(TASK BRIEF):
Pictures should be omitted from your copy. Everything else in the entries below must be restated word for word.

START DATA EXCERPTS

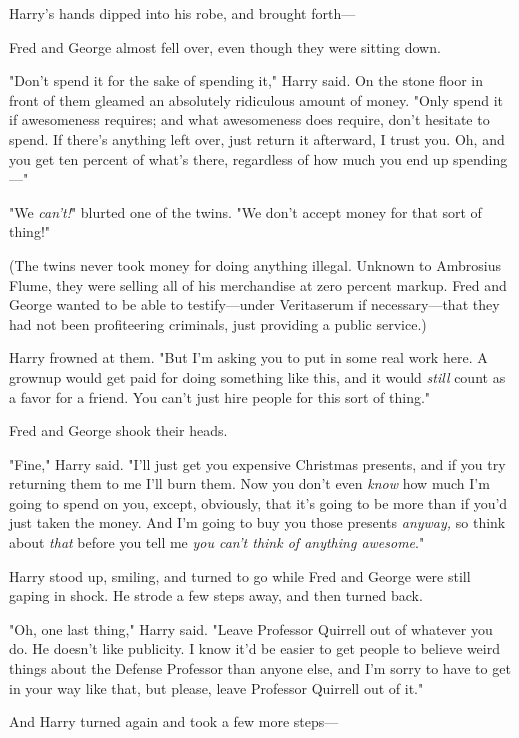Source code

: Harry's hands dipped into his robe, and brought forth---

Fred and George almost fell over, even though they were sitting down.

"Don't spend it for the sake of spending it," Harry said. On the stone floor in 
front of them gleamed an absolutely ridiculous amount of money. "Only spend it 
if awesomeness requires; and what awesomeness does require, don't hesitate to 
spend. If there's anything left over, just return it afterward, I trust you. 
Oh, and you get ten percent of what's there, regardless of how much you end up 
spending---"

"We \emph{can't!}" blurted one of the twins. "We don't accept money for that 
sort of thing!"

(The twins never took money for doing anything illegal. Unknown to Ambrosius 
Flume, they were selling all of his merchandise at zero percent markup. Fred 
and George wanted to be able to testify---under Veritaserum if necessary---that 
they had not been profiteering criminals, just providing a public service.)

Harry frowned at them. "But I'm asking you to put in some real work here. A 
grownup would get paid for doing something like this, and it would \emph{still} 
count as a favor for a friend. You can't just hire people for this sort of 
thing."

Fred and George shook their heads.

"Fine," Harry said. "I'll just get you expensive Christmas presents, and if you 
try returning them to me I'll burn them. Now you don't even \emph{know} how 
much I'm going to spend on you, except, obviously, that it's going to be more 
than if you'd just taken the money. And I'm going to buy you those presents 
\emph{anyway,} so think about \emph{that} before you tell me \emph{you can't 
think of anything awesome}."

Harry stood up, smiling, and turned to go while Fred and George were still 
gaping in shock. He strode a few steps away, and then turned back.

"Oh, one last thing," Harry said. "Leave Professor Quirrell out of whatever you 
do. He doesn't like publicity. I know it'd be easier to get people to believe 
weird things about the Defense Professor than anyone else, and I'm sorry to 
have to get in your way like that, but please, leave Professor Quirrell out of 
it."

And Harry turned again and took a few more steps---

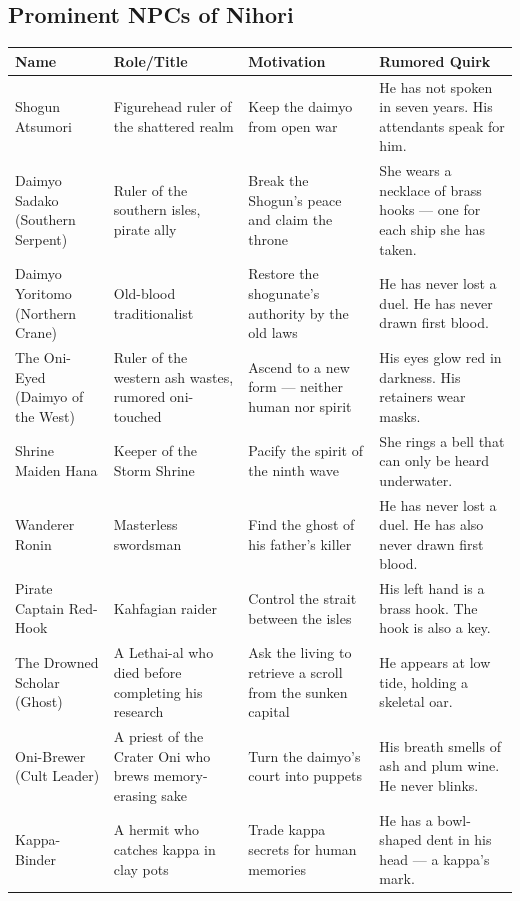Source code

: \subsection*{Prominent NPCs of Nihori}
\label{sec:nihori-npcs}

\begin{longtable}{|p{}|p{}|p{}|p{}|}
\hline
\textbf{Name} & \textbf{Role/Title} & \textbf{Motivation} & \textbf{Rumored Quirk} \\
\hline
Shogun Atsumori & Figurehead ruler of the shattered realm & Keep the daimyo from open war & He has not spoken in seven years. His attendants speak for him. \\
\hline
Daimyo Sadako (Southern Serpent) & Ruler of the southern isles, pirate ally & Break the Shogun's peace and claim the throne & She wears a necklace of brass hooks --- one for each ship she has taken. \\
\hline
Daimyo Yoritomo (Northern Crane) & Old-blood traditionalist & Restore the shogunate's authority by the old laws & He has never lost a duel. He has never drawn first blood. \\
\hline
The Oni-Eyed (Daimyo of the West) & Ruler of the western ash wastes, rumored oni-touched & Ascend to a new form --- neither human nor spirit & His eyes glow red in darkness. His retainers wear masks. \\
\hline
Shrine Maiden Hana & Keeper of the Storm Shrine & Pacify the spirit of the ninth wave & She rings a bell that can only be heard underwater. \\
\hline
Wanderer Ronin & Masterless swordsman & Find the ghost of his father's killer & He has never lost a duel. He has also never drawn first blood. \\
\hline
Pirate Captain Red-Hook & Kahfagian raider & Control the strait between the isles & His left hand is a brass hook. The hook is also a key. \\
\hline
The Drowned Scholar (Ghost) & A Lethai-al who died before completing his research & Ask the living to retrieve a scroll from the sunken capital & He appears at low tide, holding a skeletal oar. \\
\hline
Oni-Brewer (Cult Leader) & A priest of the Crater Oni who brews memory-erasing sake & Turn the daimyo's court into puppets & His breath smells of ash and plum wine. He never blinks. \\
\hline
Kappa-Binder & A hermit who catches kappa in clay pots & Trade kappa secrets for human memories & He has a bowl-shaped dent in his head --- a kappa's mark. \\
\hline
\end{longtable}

END DATA EXCERPTS

(ANSWER BOX):
Source code

: Harry's hands dipped into his robe, and brought forth---

Fred and George almost fell over, even though they were sitting down.

"Don't spend it for the sake of spending it," Harry said. On the stone floor in 
front of them gleamed an absolutely ridiculous amount of money. "Only spend it 
if awesomeness requires; and what awesomeness does require, don't hesitate to 
spend. If there's anything left over, just return it afterward, I trust you. 
Oh, and you get ten percent of what's there, regardless of how much you end up 
spending---"

"We \emph{can't!}" blurted one of the twins. "We don't accept money for that 
sort of thing!"

(The twins never took money for doing anything illegal. Unknown to Ambrosius 
Flume, they were selling all of his merchandise at zero percent markup. Fred 
and George wanted to be able to testify---under Veritaserum if necessary---that 
they had not been profiteering criminals, just providing a public service.)

Harry frowned at them. "But I'm asking you to put in some real work here. A 
grownup would get paid for doing something like this, and it would \emph{still} 
count as a favor for a friend. You can't just hire people for this sort of 
thing."

Fred and George shook their heads.

"Fine," Harry said. "I'll just get you expensive Christmas presents, and if you 
try returning them to me I'll burn them. Now you don't even \emph{know} how 
much I'm going to spend on you, except, obviously, that it's going to be more 
than if you'd just taken the money. And I'm going to buy you those presents 
\emph{anyway,} so think about \emph{that} before you tell me \emph{you can't 
think of anything awesome}."

Harry stood up, smiling, and turned to go while Fred and George were still 
gaping in shock. He strode a few steps away, and then turned back.

"Oh, one last thing," Harry said. "Leave Professor Quirrell out of whatever you 
do. He doesn't like publicity. I know it'd be easier to get people to believe 
weird things about the Defense Professor than anyone else, and I'm sorry to 
have to get in your way like that, but please, leave Professor Quirrell out of 
it."

And Harry turned again and took a few more steps---

Source code

: \subsection*{Prominent NPCs of Nihori}
\label{sec:nihori-npcs}

\begin{longtable}{|p{}|p{}|p{}|p{}|}
\hline
\textbf{Name} & \textbf{Role/Title} & \textbf{Motivation} & \textbf{Rumored Quirk} \\
\hline
Shogun Atsumori & Figurehead ruler of the shattered realm & Keep the daimyo from open war & He has not spoken in seven years. His attendants speak for him. \\
\hline
Daimyo Sadako (Southern Serpent) & Ruler of the southern isles, pirate ally & Break the Shogun's peace and claim the throne & She wears a necklace of brass hooks --- one for each ship she has taken. \\
\hline
Daimyo Yoritomo (Northern Crane) & Old-blood traditionalist & Restore the shogunate's authority by the old laws & He has never lost a duel. He has never drawn first blood. \\
\hline
The Oni-Eyed (Daimyo of the West) & Ruler of the western ash wastes, rumored oni-touched & Ascend to a new form --- neither human nor spirit & His eyes glow red in darkness. His retainers wear masks. \\
\hline
Shrine Maiden Hana & Keeper of the Storm Shrine & Pacify the spirit of the ninth wave & She rings a bell that can only be heard underwater. \\
\hline
Wanderer Ronin & Masterless swordsman & Find the ghost of his father's killer & He has never lost a duel. He has also never drawn first blood. \\
\hline
Pirate Captain Red-Hook & Kahfagian raider & Control the strait between the isles & His left hand is a brass hook. The hook is also a key. \\
\hline
The Drowned Scholar (Ghost) & A Lethai-al who died before completing his research & Ask the living to retrieve a scroll from the sunken capital & He appears at low tide, holding a skeletal oar. \\
\hline
Oni-Brewer (Cult Leader) & A priest of the Crater Oni who brews memory-erasing sake & Turn the daimyo's court into puppets & His breath smells of ash and plum wine. He never blinks. \\
\hline
Kappa-Binder & A hermit who catches kappa in clay pots & Trade kappa secrets for human memories & He has a bowl-shaped dent in his head --- a kappa's mark. \\
\hline
\end{longtable}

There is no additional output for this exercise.